If you are an RVer and seeking a place to park and ride along this trail, this is a perfect place to have the best of both worlds. This is a very busy campground, nothing like the serenity of the less easy to access sites along the GAP trail, but offers some nice services for those in need of them.

The closest town is Connellsville where you can get everything you might need.  Great restaurants as well!  Check out the Kickstand Kitchen for an ahhhmazing meal!!  Best restaurant along the trail, by far.

Wide Open Space Along the Youghiogheny River

This is one of the only free hiker-biker campgrounds along the GAP trail (mile 99.6), and it is laid out similarly to the Dravo Campground, with lean-tos, picnic tables, firepits and lots of spaces for tents.  While the condition of these sites are not quite as pristine as Dravo, they are more than adequate with a very remote feeling.  The only people you will see are the ones who've biked, boated, or walked in.

The bathrooms are the standard forest service pit-toilet and were certainly clean enough, but the well for the campground stated that it was no longer potable. My guess is that this is simply because the volunteer organization which maintains this campground lacks the funds for testing. We grabbed water at the last town before the campground.  The river is very easy to access for a quick dip after a long day on the trail.

One thing to consider with these campgrounds next to the trail is the number of trains that pass by in the night. It’s not the train horn but the number of turns in the track and the squealing breaks that keep you up -- so bring good earplugs!

Nicely Laid Out Campground Near Town

Ever feel like you’re being pulled in two separate directions? This lovely little campground totally understands you. The office, flush bathrooms, drinking water, washer dryer, and a lovely recreation room with TV and pool table is on one side of the river in the small town of Rockwood, and the campsite is on the other side right next to the trail. If you’ve got your bike, it’s about a 5 minute ride from one to the other, not a big deal but it can be a hassle when you’ve already ridden 6 hours and all you want to do is take a load off. 

The campground is lovely and well laid out, however. The sites are spacious, clean, and each comes stocked with firewood. The shelter sites are pretty cool and allow riders/hikers to go tent free or get out of the rain.  With port-o-potties scattered throughout the campground, you don’t need to go back to the office area just to answer the call of nature.  The price of this campground is deceiving.  It's $15 per person per night.  And, like all other campgrounds along the GAP trail, the train is sure to come through numerous times per night….so bring those earplugs!

More like a Spa than a Campground!

What a treat!  Imagine if a luxury AirBnB and a Hobbit Camp had a baby – this place would be it. The outdoor shower/toilet block is such a divine sight, it makes you crave one whether you’re stinky or not. The spacious and lush lawn has lots of space for tents, but the winner is the covered seating, dining, and cooking area.  Everything is clean as a whistle…pun intended.  Here’s where that luxury kicks in, so much that you’ll wonder if what you’re doing still qualifies as camping.  While not quite glamping it’s the perfect hybrid.
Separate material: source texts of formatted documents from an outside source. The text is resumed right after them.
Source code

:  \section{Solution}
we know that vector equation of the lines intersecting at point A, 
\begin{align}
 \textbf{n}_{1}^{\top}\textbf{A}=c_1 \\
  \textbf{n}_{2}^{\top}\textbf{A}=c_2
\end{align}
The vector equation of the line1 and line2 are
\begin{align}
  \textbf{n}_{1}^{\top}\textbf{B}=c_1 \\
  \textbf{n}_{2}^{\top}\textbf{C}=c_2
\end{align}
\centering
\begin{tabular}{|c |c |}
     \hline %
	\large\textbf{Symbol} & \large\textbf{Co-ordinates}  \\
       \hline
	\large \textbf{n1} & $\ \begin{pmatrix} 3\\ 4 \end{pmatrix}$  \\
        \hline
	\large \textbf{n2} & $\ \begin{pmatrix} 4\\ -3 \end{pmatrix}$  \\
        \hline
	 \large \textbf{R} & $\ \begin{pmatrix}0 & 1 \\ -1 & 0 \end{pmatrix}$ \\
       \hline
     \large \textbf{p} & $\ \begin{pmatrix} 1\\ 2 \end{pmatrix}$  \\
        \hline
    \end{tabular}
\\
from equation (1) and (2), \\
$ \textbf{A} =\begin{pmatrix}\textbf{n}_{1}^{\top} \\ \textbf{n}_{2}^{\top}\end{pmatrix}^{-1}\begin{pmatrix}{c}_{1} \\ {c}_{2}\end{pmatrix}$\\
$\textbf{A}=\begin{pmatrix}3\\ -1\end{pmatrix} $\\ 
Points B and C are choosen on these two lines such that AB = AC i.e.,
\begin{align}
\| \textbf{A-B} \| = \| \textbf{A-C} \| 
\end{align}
Had we not stopped for the previous night’s camp 8 miles sooner, this would have been our favorite camp along the trail. Glad we stopped to check it out, but next time we will include it for sure! 

Town is a short walk away, with a few restaurants and other options for necessities as well.  But remember, with all this luxury comes an active train too…that's the nature of this trail.  Bring those earplugs for a good night's sleep!